Hours before, a crowd estimated at more than 800 marched several miles in 80-degree heat. They were angry the plant is still operating after its original 40-year license expired this week.
"Every place is going to be lost from radiation," said protester Suzanne Carlson of Greenfield, Mass. "It's going to be really tough because you can't really clean it up."
Yankee has been at the center of a heated debate in Vermont for years. State lawmakers tried shutting it through legislative action, calling it unreliable and its owners untrustworthy.
However, the Nuclear Regulatory Commission re-upped the license. Then, a federal judge sided with Yankee. Judge J. Garvan Murtha's ruling essentially said it's not the job of Vermont politicians to decide the future of the plant, so the NRC license stands.
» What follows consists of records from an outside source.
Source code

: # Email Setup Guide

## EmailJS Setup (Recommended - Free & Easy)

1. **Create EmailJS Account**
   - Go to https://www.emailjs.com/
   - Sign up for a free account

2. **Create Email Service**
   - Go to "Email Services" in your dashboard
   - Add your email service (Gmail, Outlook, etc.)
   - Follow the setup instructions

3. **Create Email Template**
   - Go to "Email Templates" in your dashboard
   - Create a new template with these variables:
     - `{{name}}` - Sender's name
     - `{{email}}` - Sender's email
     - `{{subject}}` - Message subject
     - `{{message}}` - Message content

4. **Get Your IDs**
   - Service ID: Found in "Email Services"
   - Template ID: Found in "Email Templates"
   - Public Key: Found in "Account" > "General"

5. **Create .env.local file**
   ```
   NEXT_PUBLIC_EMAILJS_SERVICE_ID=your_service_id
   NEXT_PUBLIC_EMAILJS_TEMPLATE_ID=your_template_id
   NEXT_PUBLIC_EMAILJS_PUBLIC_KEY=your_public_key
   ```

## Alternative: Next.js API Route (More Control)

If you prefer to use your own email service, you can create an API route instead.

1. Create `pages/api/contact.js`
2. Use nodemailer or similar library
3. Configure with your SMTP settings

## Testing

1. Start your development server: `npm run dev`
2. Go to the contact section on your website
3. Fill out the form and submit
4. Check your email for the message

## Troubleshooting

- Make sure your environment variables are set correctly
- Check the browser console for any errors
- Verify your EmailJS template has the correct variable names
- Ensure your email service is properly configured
"We the people are saying we don't want Vermont Yankee to function any more," said protester Heidi Lynch of Rutland, Vt. "And we're the community in this place. If that doesn't count for something, I don't know why the corporation would think it's okay to do what they're doing."
Attorney General Bill Sorrell (D-Vt.) decided to appeal Murtha's ruling. Yankee will keep running in the meantime.
The plant does have plenty of supporters in Vermont's southeastern corner. Steve Macavoy, who lives across from the entrance to the plant and said he worked inside 28 years, put up balloons celebrating nuclear power in Vermont.
"It's my demonstration that some people do support the power plant and thank them for being here," Macavoy said.
Plant backers insist Yankee is a safe source of clean, affordable power. Many supporters in the reactor's hometown of Vernon, Vt. want to keep its more than 600 workers and tax benefits in the community.
But the hundreds of protesters that descended on the Entergy property Thursday will never be convinced Yankee is good for Vermont or its neighbors in Massachusetts and New Hampshire. Many vowed to continue their brand of nonviolent civil disobedience as long as Vermont Yankee is operating.